## HOW TO COMPLETE THIS TASK
Below are several records. Retype exactly those lines running from the one with "opcache.interned_strings_buffer = 1" through the one with "with Xdebug v2.6.0, Copyright", end lines included, and no others.

## RECORDED INFORMATION
***
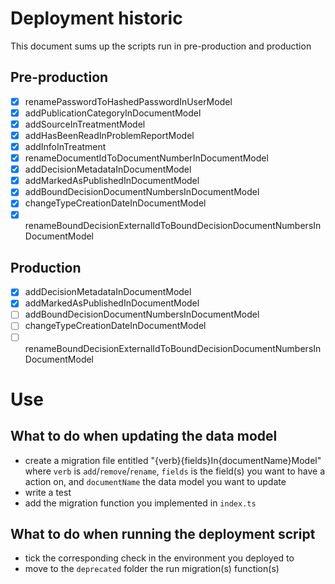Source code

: # Deployment historic

This document sums up the scripts run in pre-production and production

## Pre-production

- [x] renamePasswordToHashedPasswordInUserModel
- [x] addPublicationCategoryInDocumentModel
- [x] addSourceInTreatmentModel
- [x] addHasBeenReadInProblemReportModel
- [x] addInfoInTreatment
- [x] renameDocumentIdToDocumentNumberInDocumentModel
- [x] addDecisionMetadataInDocumentModel
- [x] addMarkedAsPublishedInDocumentModel
- [x] addBoundDecisionDocumentNumbersInDocumentModel
- [x] changeTypeCreationDateInDocumentModel
- [x] renameBoundDecisionExternalIdToBoundDecisionDocumentNumbersInDocumentModel

## Production

- [x] addDecisionMetadataInDocumentModel
- [x] addMarkedAsPublishedInDocumentModel
- [ ] addBoundDecisionDocumentNumbersInDocumentModel
- [ ] changeTypeCreationDateInDocumentModel
- [ ] renameBoundDecisionExternalIdToBoundDecisionDocumentNumbersInDocumentModel

# Use

## What to do when updating the data model

- create a migration file entitled "{verb}{fields}In{documentName}Model" where `verb` is `add`/`remove`/`rename`, `fields` is the field(s) you want to have a action on, and `documentName` the data model you want to update
- write a test
- add the migration function you implemented in `index.ts`

## What to do when running the deployment script

- tick the corresponding check in the environment you deployed to
- move to the `deprecated` folder the run migration(s) function(s)
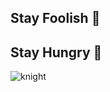 ## Stay Foolish 🤔
## Stay Hungry 🤤

<!--
**Tonni1973/Tonni1973** is a ✨ _special_ ✨ repository because its `README.md` (this file) appears on your GitHub profile.

Here are some ideas to get you started:

- 🔭 I’m currently working on ...
- 🌱 I’m currently learning ...
- 👯 I’m looking to collaborate on ...
- 🤔 I’m looking for help with ...
- 💬 Ask me about ...
- 📫 How to reach me: ...
- 😄 Pronouns: ...
- ⚡ Fun fact: ...
-->

![knight](https://media.giphy.com/media/v1.Y2lkPTc5MGI3NjExcXdxYWUyYWxsMXZpMWZmM2VvczQxdGIyaThqNzhleXR3cHp5bjYwZSZlcD12MV9naWZzX3NlYXJjaCZjdD1n/3XxGFZSJvOWHI5o9pc/giphy.gif)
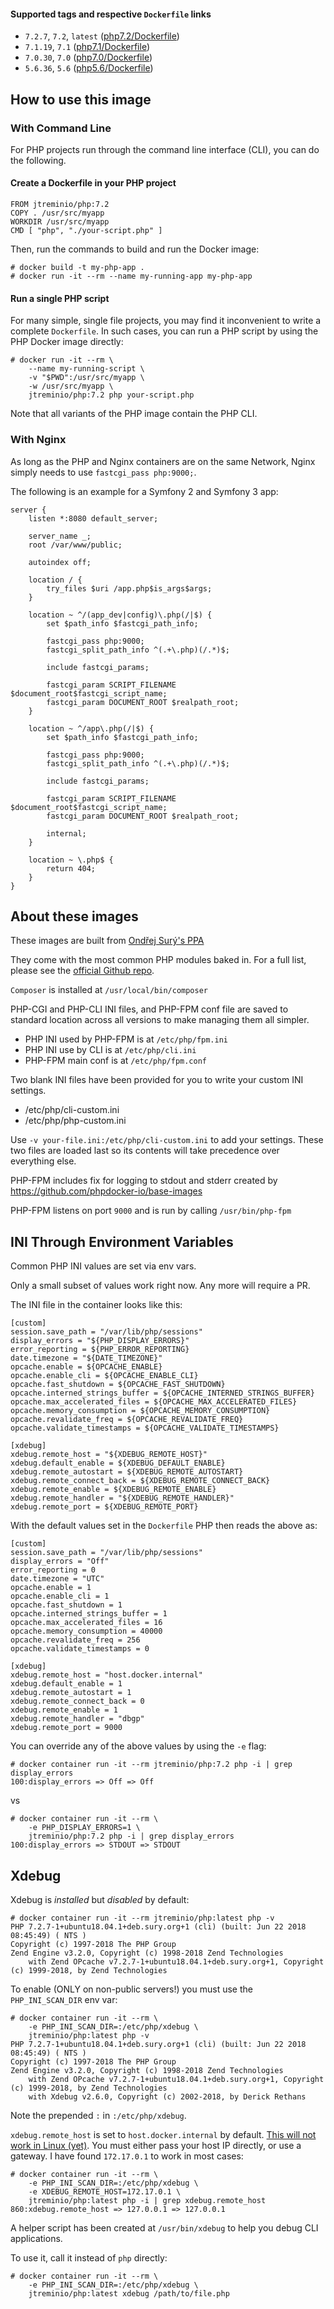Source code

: #### Supported tags and respective `Dockerfile` links

* `7.2.7`, `7.2`, `latest` ([php7.2/Dockerfile](https://github.com/jtreminio/php-docker/blob/master/php7.2/Dockerfile))
* `7.1.19`, `7.1` ([php7.1/Dockerfile](https://github.com/jtreminio/php-docker/blob/master/php7.1/Dockerfile))
* `7.0.30`, `7.0` ([php7.0/Dockerfile](https://github.com/jtreminio/php-docker/blob/master/php7.0/Dockerfile))
* `5.6.36`, `5.6` ([php5.6/Dockerfile](https://github.com/jtreminio/php-docker/blob/master/php5.6/Dockerfile))

## How to use this image

### With Command Line

For PHP projects run through the command line interface (CLI), you can do the following.

#### Create a Dockerfile in your PHP project

    FROM jtreminio/php:7.2
    COPY . /usr/src/myapp
    WORKDIR /usr/src/myapp
    CMD [ "php", "./your-script.php" ]

Then, run the commands to build and run the Docker image:

    # docker build -t my-php-app .
    # docker run -it --rm --name my-running-app my-php-app

#### Run a single PHP script
For many simple, single file projects, you may find it inconvenient  to write a complete `Dockerfile`. In such cases, you can run a PHP script by using the PHP Docker image directly:

    # docker run -it --rm \
        --name my-running-script \
        -v "$PWD":/usr/src/myapp \
        -w /usr/src/myapp \
        jtreminio/php:7.2 php your-script.php

Note that all variants of the PHP image contain the PHP CLI.

### With Nginx

As long as the PHP and Nginx containers are on the same Network, Nginx simply needs to use `fastcgi_pass php:9000;`.

The following is an example for a Symfony 2 and Symfony 3 app:

    server {
        listen *:8080 default_server;
    
        server_name _;
        root /var/www/public;
    
        autoindex off;
    
        location / {
            try_files $uri /app.php$is_args$args;
        }
    
        location ~ ^/(app_dev|config)\.php(/|$) {
            set $path_info $fastcgi_path_info;
    
            fastcgi_pass php:9000;
            fastcgi_split_path_info ^(.+\.php)(/.*)$;
    
            include fastcgi_params;
    
            fastcgi_param SCRIPT_FILENAME $document_root$fastcgi_script_name;
            fastcgi_param DOCUMENT_ROOT $realpath_root;
        }
    
        location ~ ^/app\.php(/|$) {
            set $path_info $fastcgi_path_info;
    
            fastcgi_pass php:9000;
            fastcgi_split_path_info ^(.+\.php)(/.*)$;
    
            include fastcgi_params;
    
            fastcgi_param SCRIPT_FILENAME $document_root$fastcgi_script_name;
            fastcgi_param DOCUMENT_ROOT $realpath_root;
    
            internal;
        }
    
        location ~ \.php$ {
            return 404;
        }
    }


## About these images

These images are built from [Ondřej Surý's PPA](https://launchpad.net/~ondrej/+archive/ubuntu/php)

They come with the most common PHP modules baked in. For a full list, please see the [official Github repo](https://github.com/jtreminio/php-docker).

`Composer` is installed at `/usr/local/bin/composer`

PHP-CGI and PHP-CLI INI files, and PHP-FPM conf file are saved to standard location across all versions to make managing them all simpler.

- PHP INI used by PHP-FPM is at `/etc/php/fpm.ini`
- PHP INI use by CLI is at `/etc/php/cli.ini`
- PHP-FPM main conf is at `/etc/php/fpm.conf`

Two blank INI files have been provided for you to write your custom INI settings.

- /etc/php/cli-custom.ini
- /etc/php/php-custom.ini

Use `-v your-file.ini:/etc/php/cli-custom.ini` to add your settings. These two files are loaded last so its contents will take precedence over everything else.

PHP-FPM includes fix for logging to stdout and stderr created by https://github.com/phpdocker-io/base-images

PHP-FPM listens on port `9000` and is run by calling `/usr/bin/php-fpm`

## INI Through Environment Variables

Common PHP INI values are set via env vars.

Only a small subset of values work right now. Any more will require a PR.

The INI file in the container looks like this:

    [custom]
    session.save_path = "/var/lib/php/sessions"
    display_errors = "${PHP_DISPLAY_ERRORS}"
    error_reporting = ${PHP_ERROR_REPORTING}
    date.timezone = "${DATE_TIMEZONE}"
    opcache.enable = ${OPCACHE_ENABLE}
    opcache.enable_cli = ${OPCACHE_ENABLE_CLI}
    opcache.fast_shutdown = ${OPCACHE_FAST_SHUTDOWN}
    opcache.interned_strings_buffer = ${OPCACHE_INTERNED_STRINGS_BUFFER}
    opcache.max_accelerated_files = ${OPCACHE_MAX_ACCELERATED_FILES}
    opcache.memory_consumption = ${OPCACHE_MEMORY_CONSUMPTION}
    opcache.revalidate_freq = ${OPCACHE_REVALIDATE_FREQ}
    opcache.validate_timestamps = ${OPCACHE_VALIDATE_TIMESTAMPS}
    
    [xdebug]
    xdebug.remote_host = "${XDEBUG_REMOTE_HOST}"
    xdebug.default_enable = ${XDEBUG_DEFAULT_ENABLE}
    xdebug.remote_autostart = ${XDEBUG_REMOTE_AUTOSTART}
    xdebug.remote_connect_back = ${XDEBUG_REMOTE_CONNECT_BACK}
    xdebug.remote_enable = ${XDEBUG_REMOTE_ENABLE}
    xdebug.remote_handler = "${XDEBUG_REMOTE_HANDLER}"
    xdebug.remote_port = ${XDEBUG_REMOTE_PORT}

With the default values set in the `Dockerfile` PHP then reads the above as:

    [custom]
    session.save_path = "/var/lib/php/sessions"
    display_errors = "Off"
    error_reporting = 0
    date.timezone = "UTC"
    opcache.enable = 1
    opcache.enable_cli = 1
    opcache.fast_shutdown = 1
    opcache.interned_strings_buffer = 1
    opcache.max_accelerated_files = 16
    opcache.memory_consumption = 40000
    opcache.revalidate_freq = 256
    opcache.validate_timestamps = 0
    
    [xdebug]
    xdebug.remote_host = "host.docker.internal"
    xdebug.default_enable = 1
    xdebug.remote_autostart = 1
    xdebug.remote_connect_back = 0
    xdebug.remote_enable = 1
    xdebug.remote_handler = "dbgp"
    xdebug.remote_port = 9000

You can override any of the above values by using the `-e` flag:

    # docker container run -it --rm jtreminio/php:7.2 php -i | grep display_errors
    100:display_errors => Off => Off

vs

    # docker container run -it --rm \
        -e PHP_DISPLAY_ERRORS=1 \
        jtreminio/php:7.2 php -i | grep display_errors
    100:display_errors => STDOUT => STDOUT

## Xdebug

Xdebug is _installed_ but _disabled_ by default:

    # docker container run -it --rm jtreminio/php:latest php -v
    PHP 7.2.7-1+ubuntu18.04.1+deb.sury.org+1 (cli) (built: Jun 22 2018 08:45:49) ( NTS )
    Copyright (c) 1997-2018 The PHP Group
    Zend Engine v3.2.0, Copyright (c) 1998-2018 Zend Technologies
        with Zend OPcache v7.2.7-1+ubuntu18.04.1+deb.sury.org+1, Copyright (c) 1999-2018, by Zend Technologies

To enable (ONLY on non-public servers!) you must use the `PHP_INI_SCAN_DIR` env var:

    # docker container run -it --rm \
        -e PHP_INI_SCAN_DIR=:/etc/php/xdebug \
        jtreminio/php:latest php -v
    PHP 7.2.7-1+ubuntu18.04.1+deb.sury.org+1 (cli) (built: Jun 22 2018 08:45:49) ( NTS )
    Copyright (c) 1997-2018 The PHP Group
    Zend Engine v3.2.0, Copyright (c) 1998-2018 Zend Technologies
        with Zend OPcache v7.2.7-1+ubuntu18.04.1+deb.sury.org+1, Copyright (c) 1999-2018, by Zend Technologies
        with Xdebug v2.6.0, Copyright (c) 2002-2018, by Derick Rethans

Note the prepended `:` in `:/etc/php/xdebug`.

`xdebug.remote_host` is set to `host.docker.internal` by default. [This will not work in Linux (yet)](https://github.com/docker/for-linux/issues/264).
You must either pass your host IP directly, or use a gateway. I have found `172.17.0.1` to work in most cases:

    # docker container run -it --rm \
        -e PHP_INI_SCAN_DIR=:/etc/php/xdebug \
        -e XDEBUG_REMOTE_HOST=172.17.0.1 \
        jtreminio/php:latest php -i | grep xdebug.remote_host
    860:xdebug.remote_host => 127.0.0.1 => 127.0.0.1
    
A helper script has been created at `/usr/bin/xdebug` to help you debug CLI applications.

To use it, call it instead of `php` directly:

    # docker container run -it --rm \
        -e PHP_INI_SCAN_DIR=:/etc/php/xdebug \
        jtreminio/php:latest xdebug /path/to/file.php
***
## FINAL ANSWER
    opcache.interned_strings_buffer = 1
    opcache.max_accelerated_files = 16
    opcache.memory_consumption = 40000
    opcache.revalidate_freq = 256
    opcache.validate_timestamps = 0
    
    [xdebug]
    xdebug.remote_host = "host.docker.internal"
    xdebug.default_enable = 1
    xdebug.remote_autostart = 1
    xdebug.remote_connect_back = 0
    xdebug.remote_enable = 1
    xdebug.remote_handler = "dbgp"
    xdebug.remote_port = 9000

You can override any of the above values by using the `-e` flag:

    # docker container run -it --rm jtreminio/php:7.2 php -i | grep display_errors
    100:display_errors => Off => Off

vs

    # docker container run -it --rm \
        -e PHP_DISPLAY_ERRORS=1 \
        jtreminio/php:7.2 php -i | grep display_errors
    100:display_errors => STDOUT => STDOUT

## Xdebug

Xdebug is _installed_ but _disabled_ by default:

    # docker container run -it --rm jtreminio/php:latest php -v
    PHP 7.2.7-1+ubuntu18.04.1+deb.sury.org+1 (cli) (built: Jun 22 2018 08:45:49) ( NTS )
    Copyright (c) 1997-2018 The PHP Group
    Zend Engine v3.2.0, Copyright (c) 1998-2018 Zend Technologies
        with Zend OPcache v7.2.7-1+ubuntu18.04.1+deb.sury.org+1, Copyright (c) 1999-2018, by Zend Technologies

To enable (ONLY on non-public servers!) you must use the `PHP_INI_SCAN_DIR` env var:

    # docker container run -it --rm \
        -e PHP_INI_SCAN_DIR=:/etc/php/xdebug \
        jtreminio/php:latest php -v
    PHP 7.2.7-1+ubuntu18.04.1+deb.sury.org+1 (cli) (built: Jun 22 2018 08:45:49) ( NTS )
    Copyright (c) 1997-2018 The PHP Group
    Zend Engine v3.2.0, Copyright (c) 1998-2018 Zend Technologies
        with Zend OPcache v7.2.7-1+ubuntu18.04.1+deb.sury.org+1, Copyright (c) 1999-2018, by Zend Technologies
        with Xdebug v2.6.0, Copyright (c) 2002-2018, by Derick Rethans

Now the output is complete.